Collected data
☆ ☆ ☆ ☆ ☆ ☆ ☆

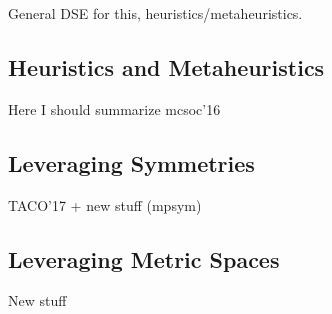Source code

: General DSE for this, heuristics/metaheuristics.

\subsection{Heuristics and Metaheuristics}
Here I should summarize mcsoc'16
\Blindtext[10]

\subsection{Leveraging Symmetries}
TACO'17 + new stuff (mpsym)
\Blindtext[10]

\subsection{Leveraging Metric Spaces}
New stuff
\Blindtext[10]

☆ ☆ ☆ ☆ ☆ ☆ ☆

# Work instruction:
For this exercise, copy the entries above exactly and skip any picture.

# Your solution:
Source code

: General DSE for this, heuristics/metaheuristics.

\subsection{Heuristics and Metaheuristics}
Here I should summarize mcsoc'16
\Blindtext[10]

\subsection{Leveraging Symmetries}
TACO'17 + new stuff (mpsym)
\Blindtext[10]

\subsection{Leveraging Metric Spaces}
New stuff
\Blindtext[10]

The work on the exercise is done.